I don't think you need the check for the huge page -- it should not be allocated
in this case.
-Andi
(2011/03/17 13:14), Andi Kleen wrote:
> On Thu, Mar 17, 2011 at 11:32:55AM +0900, Hidetoshi Seto wrote:
>> So to avoid the above problem, add poison checks for both of 4K pages
>> and the THP before copying in __collapse_huge_page_copy().
>
> I don't think you need the check for the huge page -- it should not be allocated
> in this case.
Is there no case that the THP is once allocated but poison flag
is set before copy? Though I know it is one of corner cases,
having this check for THP is worse than nothing.
Thanks,
H.Seto
On Thu, Mar 17, 2011 at 02:20:42PM +0900, Hidetoshi Seto wrote:
> (2011/03/17 13:14), Andi Kleen wrote:
> > On Thu, Mar 17, 2011 at 11:32:55AM +0900, Hidetoshi Seto wrote:
> >> So to avoid the above problem, add poison checks for both of 4K pages
> >> and the THP before copying in __collapse_huge_page_copy().
> >
> > I don't think you need the check for the huge page -- it should not be allocated
> > in this case.
>
> Is there no case that the THP is once allocated but poison flag
> is set before copy? Though I know it is one of corner cases,
> having this check for THP is worse than nothing.

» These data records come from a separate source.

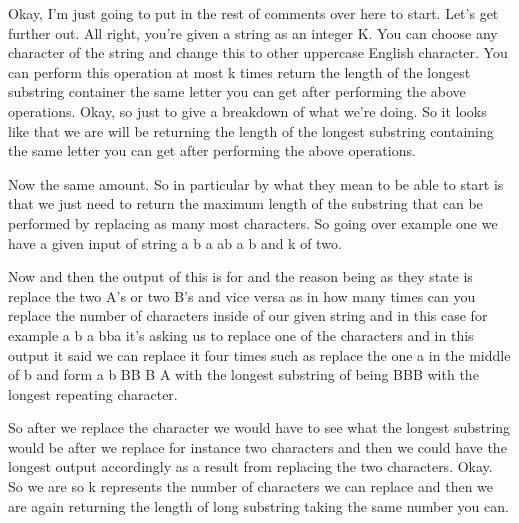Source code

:\expandafter\def\csname sourceexcerpt@28\endcsname{%
Okay, I'm just going to put in the rest of comments over here to start. Let's get
further out. All right, you're given a string as an integer K. You can choose any
character of the string and change this to other uppercase English character. You can
perform this operation at most k times return the length of the longest substring
container the same letter you can get after performing the above operations. Okay, so
just to give a breakdown of what we're doing. So it looks like that we are will be
returning the length of the longest substring containing the same letter you can get
after performing the above operations.

Now the same amount. So in particular by what they mean to be able to start is that we
just need to return the maximum length of the substring that can be performed by
replacing as many most characters. So going over example one we have a given input of
string a b a ab a b and k of two.

Now and then the output of this is for and the reason being as they state is replace
the two A's or two B's and vice versa as in how many times can you replace the number
of characters inside of our given string and in this case for example a b a bba it's
asking us to replace one of the characters and in this output it said we can replace
it four times such as replace the one a in the middle of b and form a b BB B A with
the longest substring of being BBB with the longest repeating character.

So after we replace the character we would have to see what the longest substring
would be after we replace for instance two characters and then we could have the
longest output accordingly as a result from replacing the two characters. Okay. So we
are so k represents the number of characters we can replace and then we are again
returning the length of long substring taking the same number you can.
}

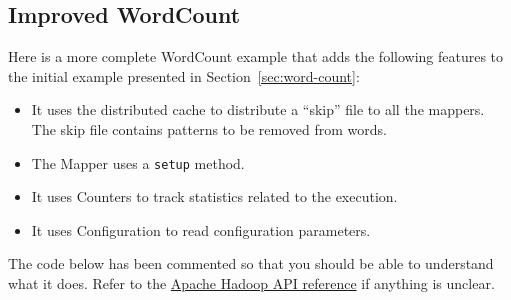 \documentclass[11pt]{article}
\begin{document}
\subsection{Improved WordCount}

Here is a more complete WordCount example that adds the following
features to the initial example presented in Section~\ref{sec:word-count}:
\begin{itemize}
\item It uses the distributed cache to distribute a ``skip'' file to all the mappers. The skip file contains patterns to be removed from words.
\item The Mapper uses a \texttt{setup} method.
\item It uses Counters to track statistics related to the execution.
\item It uses Configuration to read configuration parameters.  
\end{itemize}
The code below has been commented so that you should be able to
understand what it does. Refer to the
\href{http://hadoop.apache.org/docs/r2.7.3/api/index.html}{Apache
  Hadoop API reference} if anything is unclear.
\end{document}

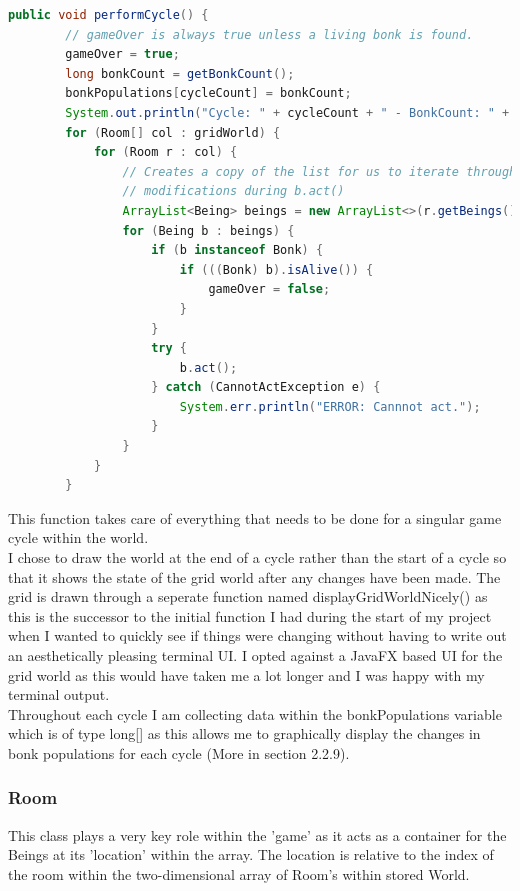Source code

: \documentclass[12pt]{article}
\begin{document}
\begin{lstlisting}[language=Java, basicstyle=\tiny, caption=performCycle function]
    public void performCycle() {
        // gameOver is always true unless a living bonk is found.
        gameOver = true;
        long bonkCount = getBonkCount();
        bonkPopulations[cycleCount] = bonkCount;
        System.out.println("Cycle: " + cycleCount + " - BonkCount: " + bonkCount);
        for (Room[] col : gridWorld) {
            for (Room r : col) {
                // Creates a copy of the list for us to iterate through despite
                // modifications during b.act()
                ArrayList<Being> beings = new ArrayList<>(r.getBeings());
                for (Being b : beings) {
                    if (b instanceof Bonk) {
                        if (((Bonk) b).isAlive()) {
                            gameOver = false;
                        }
                    }
                    try {
                        b.act();
                    } catch (CannotActException e) {
                        System.err.println("ERROR: Cannnot act.");
                    }
                }
            }
        }
\end{lstlisting}

This function takes care of everything that needs to be done for a singular game cycle within the world. \\

I chose to draw the world at the end of a cycle rather than the start of a cycle so that it shows the state of the grid world after any changes have been made. The grid is drawn through a seperate function named displayGridWorldNicely() as this is the successor to the initial function I had during the start of my project when I wanted to quickly see if things were changing without having to write out an aesthetically pleasing terminal UI. I opted against a JavaFX based UI for the grid world as this would have taken me a lot longer and I was happy with my terminal output.\\

Throughout each cycle I am collecting data within the bonkPopulations variable which is of type long[] as this allows me to graphically display the changes in bonk populations for each cycle (More in section 2.2.9).

\subsubsection{Room}
This class plays a very key role within the 'game' as it acts as a container for the Beings at its 'location' within the array. The location is relative to the index of the room within the two-dimensional array of Room's within stored World.\\
\end{document}
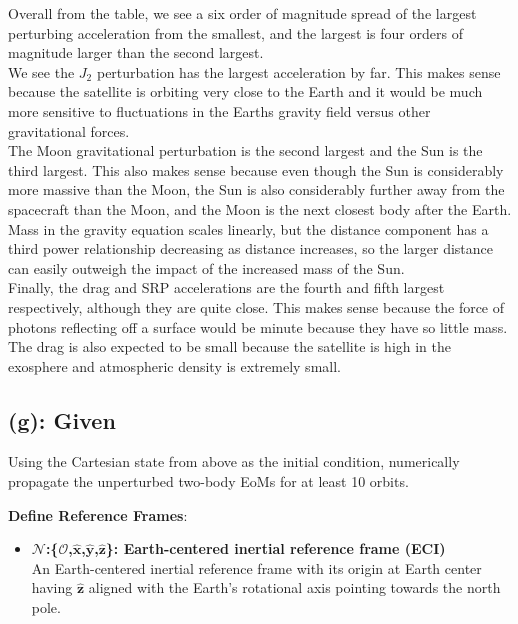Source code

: \documentclass[titlepage]{article}
\begin{document}
\begin{mdframed}[linewidth=1pt, innertopmargin=10pt, innerbottommargin=10pt]
	Overall from the table, we see a six order of magnitude spread of the largest perturbing acceleration from the smallest, and the largest is four orders of magnitude larger than the second largest.\\
	
	We see the $J_2$ perturbation has the largest acceleration by far. This makes sense because the satellite is orbiting very close to the Earth and it would be much more sensitive to fluctuations in the Earths gravity field versus other gravitational forces.\\
	
	The Moon gravitational perturbation is the second largest and the Sun is the third largest. This also makes sense because even though the Sun is considerably more massive than the Moon, the Sun is also considerably further away from the spacecraft than the Moon, and the Moon is the next closest body after the Earth. Mass in the gravity equation scales linearly, but the distance component has a third power relationship decreasing as distance increases, so the larger distance can easily outweigh the impact of the increased mass of the Sun.\\
	
	Finally, the drag and SRP accelerations are the fourth and fifth largest respectively, although they are quite close. This makes sense because the force of photons reflecting off a surface would be minute because they have so little mass. The drag is also expected to be small because the satellite is high in the exosphere and atmospheric density is extremely small.\\
\end{mdframed}

\subsection*{(g): Given}
Using the Cartesian state from above as the initial condition, numerically propagate the unperturbed two-body EoMs for at least 10 orbits.

\textbf{Define Reference Frames}:
\begin{itemize}
	\item \textbf{$\mathcal{N}$:\{$\mathcal{O}$,$\hat{\boldsymbol{x}}$,$\hat{\boldsymbol{y}}$,$\hat{\boldsymbol{z}}$\}: Earth-centered inertial reference frame (ECI)\\}An Earth-centered inertial reference frame with its origin at Earth center having $\hat{\boldsymbol{z}}$ aligned with the Earth's rotational axis pointing towards the north pole.
\end{itemize}
\end{document}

There's a theoretical window, but it's only a few instructions.
Probably not worth caring about, especially since you have a similar
window after your check again.
BTW normally I don't recommend to add new poison checks without
doing new studies with page-types if the case is likely and happens
with enough memory.
-Andi
--
[email protected] -- Speaking for myself only.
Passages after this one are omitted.